• _EXERCISE DETAILS_: Count up the lines below where the word "Chemical" shows up, and respond with the number alone.

** EXCERPTED DATA follows **

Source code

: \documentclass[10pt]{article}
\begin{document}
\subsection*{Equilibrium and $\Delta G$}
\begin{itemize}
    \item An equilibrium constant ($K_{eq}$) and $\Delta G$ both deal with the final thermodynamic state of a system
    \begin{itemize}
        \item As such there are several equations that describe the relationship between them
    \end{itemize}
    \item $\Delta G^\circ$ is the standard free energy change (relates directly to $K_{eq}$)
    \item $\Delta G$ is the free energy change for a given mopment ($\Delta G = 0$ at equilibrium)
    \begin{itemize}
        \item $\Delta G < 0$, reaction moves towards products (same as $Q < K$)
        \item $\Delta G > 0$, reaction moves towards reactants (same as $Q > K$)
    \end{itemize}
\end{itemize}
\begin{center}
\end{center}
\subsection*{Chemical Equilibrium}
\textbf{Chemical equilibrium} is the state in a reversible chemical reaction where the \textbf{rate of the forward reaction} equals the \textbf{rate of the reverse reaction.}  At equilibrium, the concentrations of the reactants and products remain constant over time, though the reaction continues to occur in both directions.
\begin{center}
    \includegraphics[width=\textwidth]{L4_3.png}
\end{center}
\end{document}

** End of EXCERPTED DATA **

• _EXERCISE ANSWER_: 2